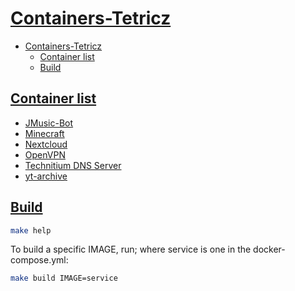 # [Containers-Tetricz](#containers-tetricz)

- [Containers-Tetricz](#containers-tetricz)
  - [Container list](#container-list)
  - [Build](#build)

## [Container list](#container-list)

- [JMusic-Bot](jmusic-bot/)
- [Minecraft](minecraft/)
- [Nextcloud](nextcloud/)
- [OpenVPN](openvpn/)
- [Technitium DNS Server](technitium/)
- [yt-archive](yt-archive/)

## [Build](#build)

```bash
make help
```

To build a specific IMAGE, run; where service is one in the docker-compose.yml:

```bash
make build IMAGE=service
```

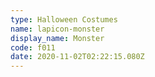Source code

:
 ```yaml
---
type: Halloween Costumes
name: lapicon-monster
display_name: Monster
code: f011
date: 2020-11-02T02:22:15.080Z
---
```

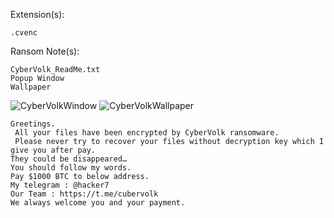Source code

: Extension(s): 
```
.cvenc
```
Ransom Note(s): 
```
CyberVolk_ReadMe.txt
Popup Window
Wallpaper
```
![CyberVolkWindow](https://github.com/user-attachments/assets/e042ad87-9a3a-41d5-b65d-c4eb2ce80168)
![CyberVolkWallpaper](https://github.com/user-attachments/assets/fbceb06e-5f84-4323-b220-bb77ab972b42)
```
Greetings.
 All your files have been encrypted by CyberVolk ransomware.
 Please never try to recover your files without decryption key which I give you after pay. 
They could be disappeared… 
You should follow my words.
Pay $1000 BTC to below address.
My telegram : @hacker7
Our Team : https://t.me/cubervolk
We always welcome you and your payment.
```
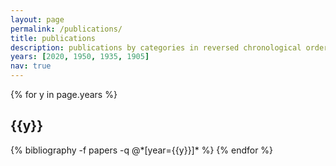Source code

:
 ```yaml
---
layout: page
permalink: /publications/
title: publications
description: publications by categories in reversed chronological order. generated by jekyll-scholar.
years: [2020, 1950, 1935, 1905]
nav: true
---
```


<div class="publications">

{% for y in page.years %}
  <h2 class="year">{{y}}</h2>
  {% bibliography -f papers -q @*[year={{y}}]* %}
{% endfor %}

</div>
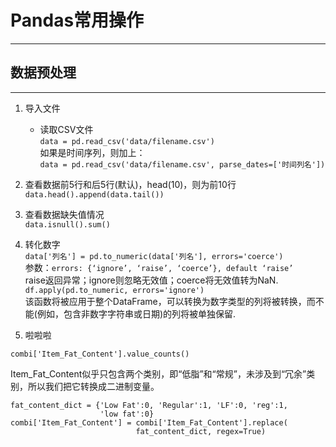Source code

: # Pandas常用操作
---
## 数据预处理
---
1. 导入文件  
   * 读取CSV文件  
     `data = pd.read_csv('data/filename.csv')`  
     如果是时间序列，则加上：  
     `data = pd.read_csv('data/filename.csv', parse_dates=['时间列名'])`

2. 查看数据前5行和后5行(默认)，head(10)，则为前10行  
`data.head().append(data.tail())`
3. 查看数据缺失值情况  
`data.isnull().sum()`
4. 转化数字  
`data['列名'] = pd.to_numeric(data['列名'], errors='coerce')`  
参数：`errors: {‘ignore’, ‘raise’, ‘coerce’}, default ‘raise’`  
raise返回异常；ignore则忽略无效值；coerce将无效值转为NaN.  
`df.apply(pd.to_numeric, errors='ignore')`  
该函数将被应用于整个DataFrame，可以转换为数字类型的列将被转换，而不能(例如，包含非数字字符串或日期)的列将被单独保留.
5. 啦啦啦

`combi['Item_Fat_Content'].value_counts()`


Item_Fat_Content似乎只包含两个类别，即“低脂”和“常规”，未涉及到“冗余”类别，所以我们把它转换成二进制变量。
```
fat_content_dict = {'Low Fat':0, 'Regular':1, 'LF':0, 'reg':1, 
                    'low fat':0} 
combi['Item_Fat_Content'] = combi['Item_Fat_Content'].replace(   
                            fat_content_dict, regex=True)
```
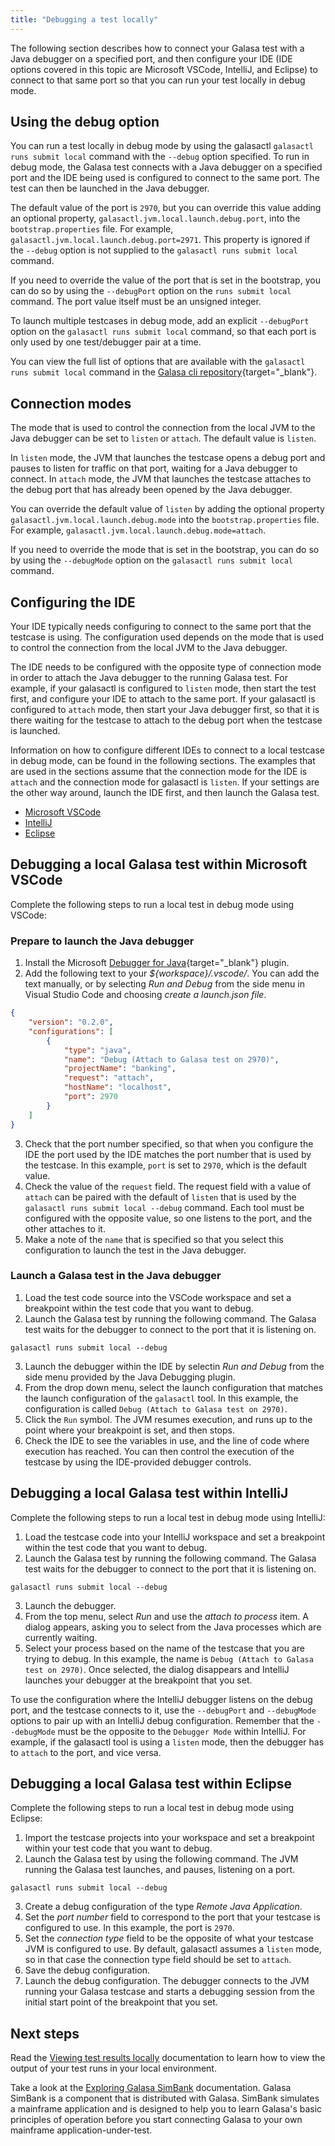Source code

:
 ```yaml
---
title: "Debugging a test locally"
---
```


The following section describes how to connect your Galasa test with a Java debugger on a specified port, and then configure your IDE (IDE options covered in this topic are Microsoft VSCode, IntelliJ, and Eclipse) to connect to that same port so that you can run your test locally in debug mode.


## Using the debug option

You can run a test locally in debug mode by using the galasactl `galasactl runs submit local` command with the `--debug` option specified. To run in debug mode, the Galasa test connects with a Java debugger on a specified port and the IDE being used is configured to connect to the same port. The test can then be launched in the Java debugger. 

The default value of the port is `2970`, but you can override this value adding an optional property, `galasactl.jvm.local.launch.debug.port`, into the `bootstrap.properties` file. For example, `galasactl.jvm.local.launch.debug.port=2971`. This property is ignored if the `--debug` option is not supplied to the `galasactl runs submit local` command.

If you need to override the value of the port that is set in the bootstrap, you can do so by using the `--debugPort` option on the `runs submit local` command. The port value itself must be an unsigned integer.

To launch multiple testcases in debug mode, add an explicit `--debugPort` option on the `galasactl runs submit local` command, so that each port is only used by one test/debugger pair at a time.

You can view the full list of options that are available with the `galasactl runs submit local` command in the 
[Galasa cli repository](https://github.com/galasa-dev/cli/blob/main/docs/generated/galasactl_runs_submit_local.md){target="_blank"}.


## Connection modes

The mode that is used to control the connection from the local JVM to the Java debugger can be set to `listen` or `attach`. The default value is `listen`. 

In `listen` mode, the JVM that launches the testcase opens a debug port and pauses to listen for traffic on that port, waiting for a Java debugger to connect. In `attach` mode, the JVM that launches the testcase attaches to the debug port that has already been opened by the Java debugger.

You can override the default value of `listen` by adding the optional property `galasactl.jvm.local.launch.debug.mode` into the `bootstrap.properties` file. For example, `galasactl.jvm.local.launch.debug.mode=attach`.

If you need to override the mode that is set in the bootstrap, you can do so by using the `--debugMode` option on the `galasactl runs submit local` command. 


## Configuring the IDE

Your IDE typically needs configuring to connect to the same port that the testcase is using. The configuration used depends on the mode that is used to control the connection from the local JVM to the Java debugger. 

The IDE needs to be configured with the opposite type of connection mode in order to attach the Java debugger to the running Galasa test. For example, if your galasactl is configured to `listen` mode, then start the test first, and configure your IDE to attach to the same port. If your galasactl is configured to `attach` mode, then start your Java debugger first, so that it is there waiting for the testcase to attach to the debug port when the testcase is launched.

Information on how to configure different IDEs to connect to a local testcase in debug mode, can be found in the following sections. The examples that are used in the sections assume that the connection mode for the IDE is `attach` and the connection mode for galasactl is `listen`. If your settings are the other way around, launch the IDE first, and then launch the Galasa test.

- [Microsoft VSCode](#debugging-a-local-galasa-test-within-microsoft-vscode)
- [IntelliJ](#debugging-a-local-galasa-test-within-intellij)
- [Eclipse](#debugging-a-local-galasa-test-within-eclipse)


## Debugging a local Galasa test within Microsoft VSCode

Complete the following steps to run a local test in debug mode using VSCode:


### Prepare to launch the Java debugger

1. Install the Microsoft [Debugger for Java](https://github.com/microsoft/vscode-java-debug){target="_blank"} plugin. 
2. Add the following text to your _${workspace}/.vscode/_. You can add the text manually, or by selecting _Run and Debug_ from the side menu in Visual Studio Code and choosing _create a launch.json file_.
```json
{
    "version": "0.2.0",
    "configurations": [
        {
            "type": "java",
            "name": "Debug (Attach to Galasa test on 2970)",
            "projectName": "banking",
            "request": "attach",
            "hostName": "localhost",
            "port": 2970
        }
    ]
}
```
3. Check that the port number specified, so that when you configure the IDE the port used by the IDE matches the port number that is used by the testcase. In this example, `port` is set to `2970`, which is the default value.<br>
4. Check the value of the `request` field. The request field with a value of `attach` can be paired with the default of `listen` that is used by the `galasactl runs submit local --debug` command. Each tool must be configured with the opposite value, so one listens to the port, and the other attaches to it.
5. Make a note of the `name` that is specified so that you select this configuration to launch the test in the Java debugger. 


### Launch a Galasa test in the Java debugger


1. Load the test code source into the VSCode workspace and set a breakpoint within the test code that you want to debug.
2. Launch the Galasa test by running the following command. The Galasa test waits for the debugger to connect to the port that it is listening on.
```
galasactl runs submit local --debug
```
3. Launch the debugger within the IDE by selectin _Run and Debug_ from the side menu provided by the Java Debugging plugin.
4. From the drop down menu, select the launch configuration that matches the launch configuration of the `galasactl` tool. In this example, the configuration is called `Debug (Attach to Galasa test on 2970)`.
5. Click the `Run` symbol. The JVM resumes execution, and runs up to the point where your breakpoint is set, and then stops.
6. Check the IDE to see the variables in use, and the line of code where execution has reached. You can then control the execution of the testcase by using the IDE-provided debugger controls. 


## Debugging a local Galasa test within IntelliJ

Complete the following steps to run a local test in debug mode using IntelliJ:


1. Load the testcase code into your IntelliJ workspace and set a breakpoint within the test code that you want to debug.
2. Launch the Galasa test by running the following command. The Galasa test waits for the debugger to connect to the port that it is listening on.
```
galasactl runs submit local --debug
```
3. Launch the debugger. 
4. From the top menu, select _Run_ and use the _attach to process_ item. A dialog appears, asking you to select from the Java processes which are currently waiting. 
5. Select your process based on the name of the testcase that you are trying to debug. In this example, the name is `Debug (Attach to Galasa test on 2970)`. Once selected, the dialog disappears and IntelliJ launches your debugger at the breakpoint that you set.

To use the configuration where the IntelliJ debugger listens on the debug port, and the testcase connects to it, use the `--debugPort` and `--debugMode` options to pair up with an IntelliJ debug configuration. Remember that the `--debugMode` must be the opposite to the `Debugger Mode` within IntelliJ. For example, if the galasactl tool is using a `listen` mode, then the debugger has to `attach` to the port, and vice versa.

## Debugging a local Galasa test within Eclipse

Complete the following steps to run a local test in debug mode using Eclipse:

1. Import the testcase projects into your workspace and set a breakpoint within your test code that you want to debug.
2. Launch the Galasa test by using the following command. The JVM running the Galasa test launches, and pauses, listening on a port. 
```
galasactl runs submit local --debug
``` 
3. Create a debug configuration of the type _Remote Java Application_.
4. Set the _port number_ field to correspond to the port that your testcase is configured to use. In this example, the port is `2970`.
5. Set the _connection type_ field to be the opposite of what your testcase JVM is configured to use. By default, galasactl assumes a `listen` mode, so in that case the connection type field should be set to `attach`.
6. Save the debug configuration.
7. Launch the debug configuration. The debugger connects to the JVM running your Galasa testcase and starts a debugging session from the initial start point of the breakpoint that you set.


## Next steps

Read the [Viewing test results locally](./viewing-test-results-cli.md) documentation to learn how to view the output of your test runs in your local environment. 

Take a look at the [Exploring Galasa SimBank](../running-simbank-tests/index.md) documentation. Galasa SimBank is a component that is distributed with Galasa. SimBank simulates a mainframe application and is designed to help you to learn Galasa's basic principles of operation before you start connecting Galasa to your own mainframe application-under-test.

---

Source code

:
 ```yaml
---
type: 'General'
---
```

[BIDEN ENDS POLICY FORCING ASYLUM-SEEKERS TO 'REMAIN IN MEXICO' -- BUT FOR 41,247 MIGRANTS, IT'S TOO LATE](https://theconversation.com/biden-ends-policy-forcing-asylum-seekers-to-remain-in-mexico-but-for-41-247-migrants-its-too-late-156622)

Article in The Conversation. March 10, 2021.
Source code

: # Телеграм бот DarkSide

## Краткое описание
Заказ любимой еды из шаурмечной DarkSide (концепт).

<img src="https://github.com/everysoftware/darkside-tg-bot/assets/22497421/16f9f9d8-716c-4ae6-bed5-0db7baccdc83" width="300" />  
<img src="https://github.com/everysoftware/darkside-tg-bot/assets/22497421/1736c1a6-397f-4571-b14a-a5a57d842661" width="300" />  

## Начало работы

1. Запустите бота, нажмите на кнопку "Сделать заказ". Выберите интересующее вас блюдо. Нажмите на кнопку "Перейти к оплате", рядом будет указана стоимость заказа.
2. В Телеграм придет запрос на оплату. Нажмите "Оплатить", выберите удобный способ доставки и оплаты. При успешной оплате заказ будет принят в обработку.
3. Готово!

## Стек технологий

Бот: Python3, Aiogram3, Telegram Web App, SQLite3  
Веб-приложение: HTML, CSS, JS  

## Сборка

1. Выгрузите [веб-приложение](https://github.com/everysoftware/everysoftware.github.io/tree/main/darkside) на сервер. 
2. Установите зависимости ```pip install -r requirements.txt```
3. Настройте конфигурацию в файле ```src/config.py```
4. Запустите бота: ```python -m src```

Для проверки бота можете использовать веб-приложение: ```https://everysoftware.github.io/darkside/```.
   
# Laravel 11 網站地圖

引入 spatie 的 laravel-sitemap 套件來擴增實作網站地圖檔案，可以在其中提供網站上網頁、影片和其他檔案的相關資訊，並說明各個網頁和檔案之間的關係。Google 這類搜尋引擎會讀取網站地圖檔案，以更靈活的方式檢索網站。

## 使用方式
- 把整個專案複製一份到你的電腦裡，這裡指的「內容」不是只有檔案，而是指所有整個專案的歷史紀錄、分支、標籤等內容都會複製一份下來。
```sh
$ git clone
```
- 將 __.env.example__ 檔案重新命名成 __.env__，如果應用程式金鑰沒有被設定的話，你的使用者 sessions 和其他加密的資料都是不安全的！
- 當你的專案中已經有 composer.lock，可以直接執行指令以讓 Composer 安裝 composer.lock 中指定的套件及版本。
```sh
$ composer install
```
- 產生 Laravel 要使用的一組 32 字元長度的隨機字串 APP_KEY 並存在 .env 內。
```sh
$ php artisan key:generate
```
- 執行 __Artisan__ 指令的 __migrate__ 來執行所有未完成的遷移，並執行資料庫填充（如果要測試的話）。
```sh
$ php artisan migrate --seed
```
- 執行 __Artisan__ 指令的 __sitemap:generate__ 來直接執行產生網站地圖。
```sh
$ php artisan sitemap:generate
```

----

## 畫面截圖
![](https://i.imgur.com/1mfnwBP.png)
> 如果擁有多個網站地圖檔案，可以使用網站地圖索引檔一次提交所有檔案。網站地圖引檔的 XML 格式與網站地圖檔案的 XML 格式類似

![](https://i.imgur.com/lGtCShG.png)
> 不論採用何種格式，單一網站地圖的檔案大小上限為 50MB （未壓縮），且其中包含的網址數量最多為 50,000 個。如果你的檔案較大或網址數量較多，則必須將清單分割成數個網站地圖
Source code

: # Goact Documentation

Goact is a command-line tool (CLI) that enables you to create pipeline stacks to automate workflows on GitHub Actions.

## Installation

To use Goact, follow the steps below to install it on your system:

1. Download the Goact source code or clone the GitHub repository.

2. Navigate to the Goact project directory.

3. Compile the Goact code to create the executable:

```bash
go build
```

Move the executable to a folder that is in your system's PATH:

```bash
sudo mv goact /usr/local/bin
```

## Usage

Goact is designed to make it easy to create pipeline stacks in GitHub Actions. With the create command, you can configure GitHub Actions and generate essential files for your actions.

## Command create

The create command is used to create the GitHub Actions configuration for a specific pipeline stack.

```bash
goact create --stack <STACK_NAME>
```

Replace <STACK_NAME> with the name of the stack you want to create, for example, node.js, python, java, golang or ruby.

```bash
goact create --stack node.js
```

**Your task**. When a line in the material above includes "system", report that line by copying it.

**Result for this task**.
To use Goact, follow the steps below to install it on your system:
Move the executable to a folder that is in your system's PATH:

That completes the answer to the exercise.